## Available records
%%
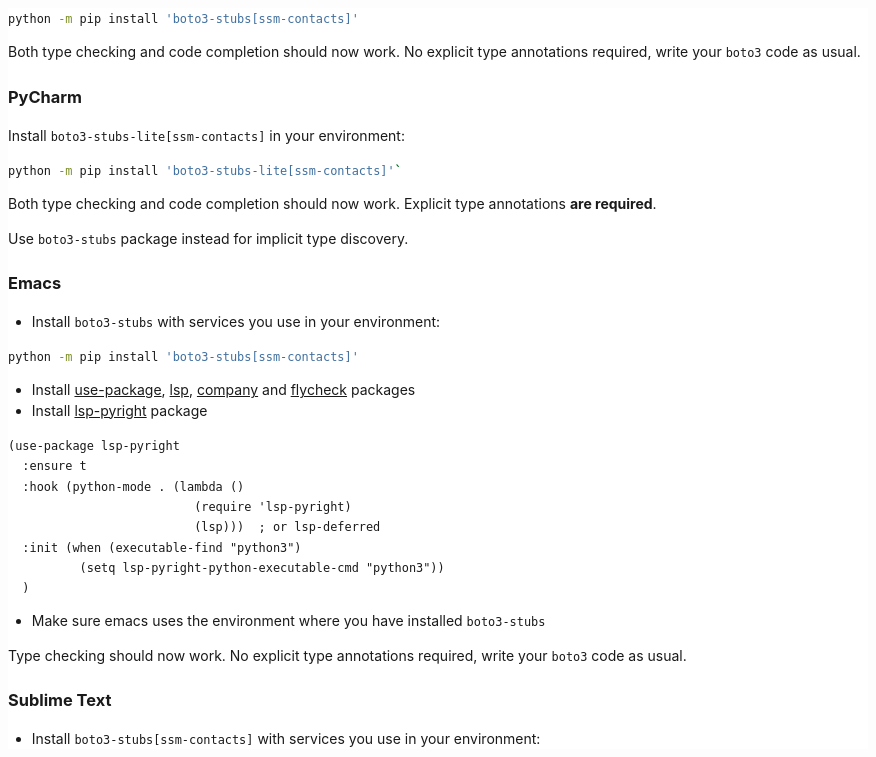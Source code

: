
 ```bash
python -m pip install 'boto3-stubs[ssm-contacts]'
```

Both type checking and code completion should now work. No explicit type
annotations required, write your `boto3` code as usual.

<a id="pycharm"></a>

### PyCharm

Install `boto3-stubs-lite[ssm-contacts]` in your environment:

```bash
python -m pip install 'boto3-stubs-lite[ssm-contacts]'`
```

Both type checking and code completion should now work. Explicit type
annotations **are required**.

Use `boto3-stubs` package instead for implicit type discovery.

<a id="emacs"></a>

### Emacs

- Install `boto3-stubs` with services you use in your environment:

```bash
python -m pip install 'boto3-stubs[ssm-contacts]'
```

- Install [use-package](https://github.com/jwiegley/use-package),
  [lsp](https://github.com/emacs-lsp/lsp-mode/),
  [company](https://github.com/company-mode/company-mode) and
  [flycheck](https://github.com/flycheck/flycheck) packages
- Install [lsp-pyright](https://github.com/emacs-lsp/lsp-pyright) package

```elisp
(use-package lsp-pyright
  :ensure t
  :hook (python-mode . (lambda ()
                          (require 'lsp-pyright)
                          (lsp)))  ; or lsp-deferred
  :init (when (executable-find "python3")
          (setq lsp-pyright-python-executable-cmd "python3"))
  )
```

- Make sure emacs uses the environment where you have installed `boto3-stubs`

Type checking should now work. No explicit type annotations required, write
your `boto3` code as usual.

<a id="sublime-text"></a>

### Sublime Text

- Install `boto3-stubs[ssm-contacts]` with services you use in your
  environment:
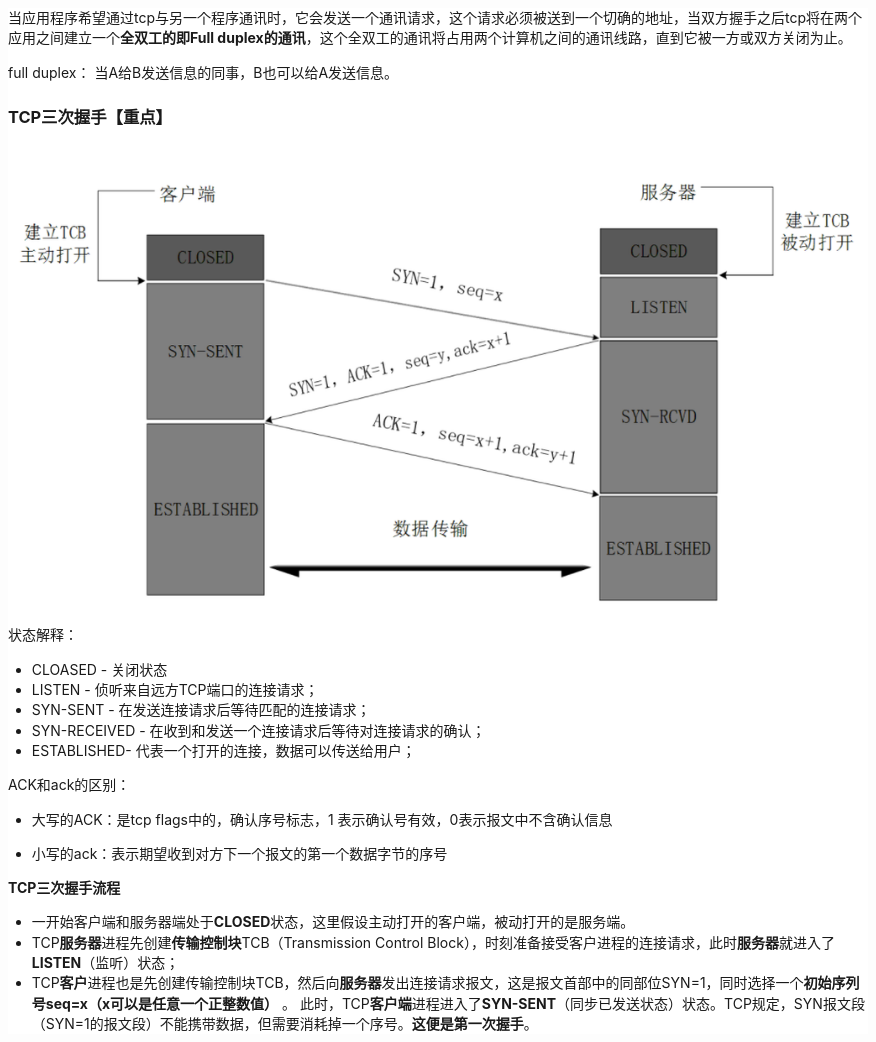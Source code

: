 当应用程序希望通过tcp与另一个程序通讯时，它会发送一个通讯请求，这个请求必须被送到一个切确的地址，当双方握手之后tcp将在两个应用之间建立一个**全双工的即Full duplex的通讯**，这个全双工的通讯将占用两个计算机之间的通讯线路，直到它被一方或双方关闭为止。 

full duplex： 当A给B发送信息的同事，B也可以给A发送信息。



### TCP三次握手【重点】

![image.png](images/三次握手.png)

状态解释： 

- CLOASED - 关闭状态
- LISTEN - 侦听来自远方TCP端口的连接请求； 
- SYN-SENT - 在发送连接请求后等待匹配的连接请求； 
- SYN-RECEIVED - 在收到和发送一个连接请求后等待对连接请求的确认； 
- ESTABLISHED- 代表一个打开的连接，数据可以传送给用户；



ACK和ack的区别：

- 大写的ACK：是tcp flags中的，确认序号标志，1 表示确认号有效，0表示报文中不含确认信息

- 小写的ack：表示期望收到对方下一个报文的第一个数据字节的序号



**TCP三次握手流程**

- 一开始客户端和服务器端处于**CLOSED**状态，这里假设主动打开的客户端，被动打开的是服务端。
- TCP**服务器**进程先创建**传输控制块**TCB（Transmission Control Block），时刻准备接受客户进程的连接请求，此时**服务器**就进入了**LISTEN**（监听）状态；
- TCP**客户**进程也是先创建传输控制块TCB，然后向**服务器**发出连接请求报文，这是报文首部中的同部位SYN=1，同时选择一个**初始序列号seq=x（x可以是任意一个正整数值）** 。
  此时，TCP**客户端**进程进入了**SYN-SENT**（同步已发送状态）状态。TCP规定，SYN报文段（SYN=1的报文段）不能携带数据，但需要消耗掉一个序号。**这便是第一次握手**。
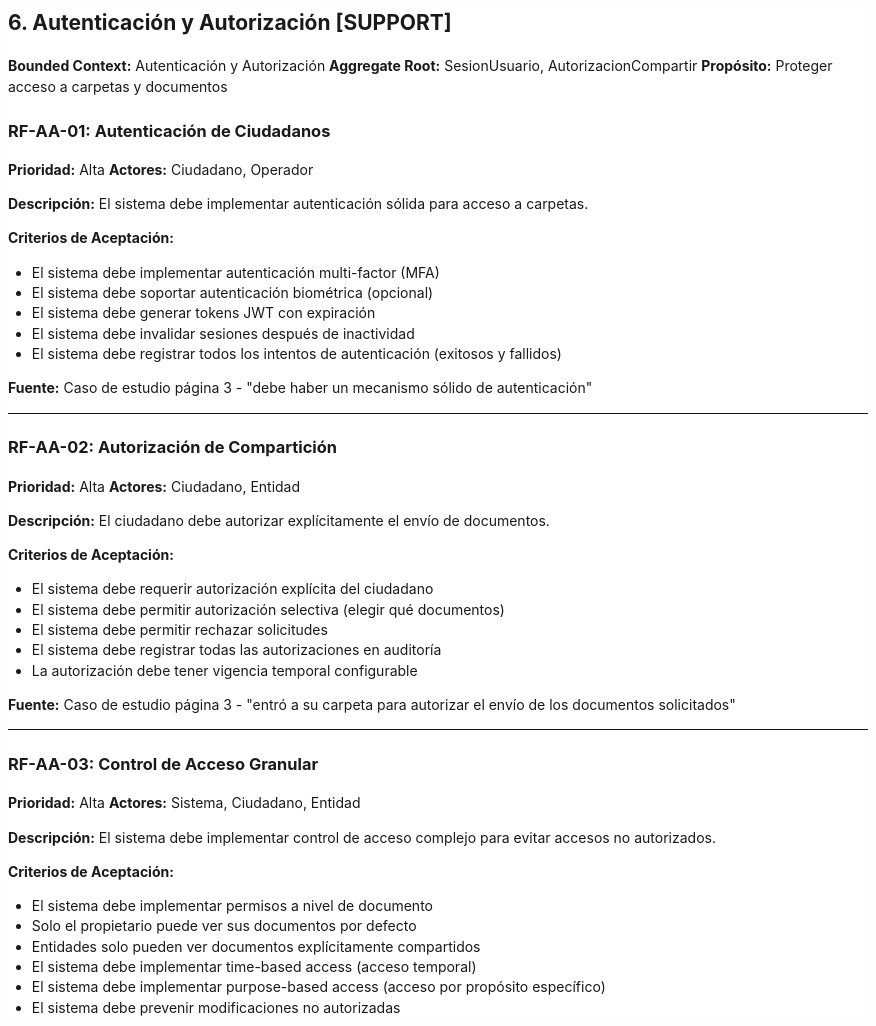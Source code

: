 ## 6. Autenticación y Autorización [SUPPORT]

**Bounded Context:** Autenticación y Autorización
**Aggregate Root:** SesionUsuario, AutorizacionCompartir
**Propósito:** Proteger acceso a carpetas y documentos

### RF-AA-01: Autenticación de Ciudadanos

**Prioridad:** Alta
**Actores:** Ciudadano, Operador

**Descripción:**
El sistema debe implementar autenticación sólida para acceso a carpetas.

**Criterios de Aceptación:**
- El sistema debe implementar autenticación multi-factor (MFA)
- El sistema debe soportar autenticación biométrica (opcional)
- El sistema debe generar tokens JWT con expiración
- El sistema debe invalidar sesiones después de inactividad
- El sistema debe registrar todos los intentos de autenticación (exitosos y fallidos)

**Fuente:** Caso de estudio página 3 - "debe haber un mecanismo sólido de autenticación"

---

### RF-AA-02: Autorización de Compartición

**Prioridad:** Alta
**Actores:** Ciudadano, Entidad

**Descripción:**
El ciudadano debe autorizar explícitamente el envío de documentos.

**Criterios de Aceptación:**
- El sistema debe requerir autorización explícita del ciudadano
- El sistema debe permitir autorización selectiva (elegir qué documentos)
- El sistema debe permitir rechazar solicitudes
- El sistema debe registrar todas las autorizaciones en auditoría
- La autorización debe tener vigencia temporal configurable

**Fuente:** Caso de estudio página 3 - "entró a su carpeta para autorizar el envío de los documentos solicitados"

---

### RF-AA-03: Control de Acceso Granular

**Prioridad:** Alta
**Actores:** Sistema, Ciudadano, Entidad

**Descripción:**
El sistema debe implementar control de acceso complejo para evitar accesos no autorizados.

**Criterios de Aceptación:**
- El sistema debe implementar permisos a nivel de documento
- Solo el propietario puede ver sus documentos por defecto
- Entidades solo pueden ver documentos explícitamente compartidos
- El sistema debe implementar time-based access (acceso temporal)
- El sistema debe implementar purpose-based access (acceso por propósito específico)
- El sistema debe prevenir modificaciones no autorizadas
%%
## Problem statement
For the word "github", please say how many lines in the entries hold it, with only the number as the reply.

## Exercise answer
5